Un sacramento di Gesù poco utilizzato


Una ricerca sociologica effettuata nel 1994-1995



La ricerca sociologica sul sacramento della Confessione citata è stata effettuata nel 1994-1995 dall’Università Cattolica di Milano e si basa su un campione di 4.500 persone tra i 18 e i 74 anni. Pubblicata nel volume La religiosità in Italia (Mondadori, 1995), è stata di nuovo diffusa nei primi giorni del 1998 sul fascicolo n. 2/1997 della rivista dell’Ateneo Annali di scienze religiose (Clemente Lanzetti, Gli italiani e la confessione: alcuni dati sociologici, pp. 47-62). Nella ricerca si mette in luce tra l’altro che il 47% del campione considerato non si confessava mai o a distanza di anni, il 37% si confessava a scadenza annuale o qualche volta durante l’anno, e il 16% lo faceva più di frequente, circa una volta al mese o più spesso.
Quanto alle modalità della confessione, il 43% era favorevole al mantenimento del rituale vigente, il 23% era favorevole a cambiare il modo di confessarsi.
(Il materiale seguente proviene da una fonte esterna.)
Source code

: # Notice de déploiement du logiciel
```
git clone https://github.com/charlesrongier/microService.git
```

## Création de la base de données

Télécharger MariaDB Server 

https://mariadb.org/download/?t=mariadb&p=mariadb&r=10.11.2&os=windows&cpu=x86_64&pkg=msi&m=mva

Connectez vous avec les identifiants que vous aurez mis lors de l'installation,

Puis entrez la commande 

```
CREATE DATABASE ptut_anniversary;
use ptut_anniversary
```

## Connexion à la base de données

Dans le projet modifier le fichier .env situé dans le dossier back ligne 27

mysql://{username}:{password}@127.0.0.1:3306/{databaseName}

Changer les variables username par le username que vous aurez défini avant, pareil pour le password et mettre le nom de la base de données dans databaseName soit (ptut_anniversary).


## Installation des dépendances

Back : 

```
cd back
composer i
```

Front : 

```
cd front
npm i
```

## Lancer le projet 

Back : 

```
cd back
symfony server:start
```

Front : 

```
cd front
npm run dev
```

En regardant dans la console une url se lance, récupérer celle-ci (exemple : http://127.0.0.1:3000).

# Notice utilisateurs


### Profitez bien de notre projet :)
Sempre nel campione, il 19% pensava che la confessione non avesse alcun senso, il 28% pensava che fosse sufficiente «pentirsi davanti a Dio», l’11% lamentava il disagio di dover raccontare le proprie colpe a un altro uomo, il 19% contestava il “modo di confessare” di alcuni preti, il 5% non approvava il fatto che la Chiesa consideri materia di peccato ciò che per la coscienza personale non lo è.


Il sacramento della Confessione

«La sera di quello stesso giorno, il primo dopo il sabato, mentre erano chiuse le porte del luogo dove si trovavano i discepoli per timore dei Giudei, venne Gesù, si fermò in mezzo a loro e disse: “Pace a voi!”. Detto questo, mostrò loro le mani e il costato. E i discepoli gioirono al vedere il Signore. Gesù disse loro di nuovo: “Pace a voi! Come il Padre ha mandato me, anch’io mando voi”. Dopo aver detto questo, alitò su di loro e disse: “Ricevete lo Spirito Santo; a chi rimetterete i peccati saranno rimessi e a chi non li rimetterete, resteranno non rimessi”».